Sem mais demoras, eis as primeiras nove faixas dignas de destaque por parte da nossa redacção:
[Nyokabi Kariuki] “Nazama”
Queniana radicada nos Estados Unidos, Nyokabi Kariuki assinou duas das peças mais bonitas do ano passado: o LP de estreia, uma mistura entre composição clássica com apontamentos noise e field recording onde sobrepõe a sua voz suave, delicada e impecavelmente controlada (e por vezes manipulada); e uma mixtape de peças improvisadas ao piano, gravadas num formato lo-fi e onde a sua voz surge como instrumento de suporte. Para 2023, Kariuki prepara o álbum que gravou durante uma temporada em que padecia de COVID-19 e que se chamará FEELING BODY. É de lá que é retirado o single “Nazama”, palavra que na língua swahili quer dizer “afundar”. Entre sons filtrados por uma massa de água, uma maré de vozes e um violino, a peça faz jus ao título e envolve-nos numa bela letargia.
— André Forte
[Lil Yachty] “IVE OFFICIALLY LOST ViSiON!!!!”

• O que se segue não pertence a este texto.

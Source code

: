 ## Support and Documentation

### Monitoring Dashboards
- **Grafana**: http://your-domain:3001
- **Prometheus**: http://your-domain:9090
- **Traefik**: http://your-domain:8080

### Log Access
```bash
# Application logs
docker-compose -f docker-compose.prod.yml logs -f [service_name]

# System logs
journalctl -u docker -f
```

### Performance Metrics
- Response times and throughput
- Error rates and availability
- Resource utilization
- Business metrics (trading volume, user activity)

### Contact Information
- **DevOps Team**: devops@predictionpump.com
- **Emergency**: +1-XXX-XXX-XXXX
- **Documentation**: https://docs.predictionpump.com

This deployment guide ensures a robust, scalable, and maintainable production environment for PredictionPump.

Mais inesperado muitos poucos podiam prever. Há poucas guinadas drásticas no mundo musical que conseguiram atingir o nível que Lil Yachty conseguiu no seu último disco – um nível de brio, esforço e execução que se refletem perfeitamente em “IVE OFFICIALLY LOST ViSiON!!!!”, que é uma das faixas de destaque nesta epopeia que atravessa o rock psicadélico, envolta num experimentalismo que puxa detalhes de r&b nos vocais, pormenores de baladas pop nos crescendos e nos clímaxes e ainda temas industriais e de noise no seu conceito, cobertos com uma ambição para concretizar irrepreensivelmente uma ideia sónica incrivelmente bem estruturada.
— Leonardo Pereira
[Dispirited Spirits] “Former Living Thing”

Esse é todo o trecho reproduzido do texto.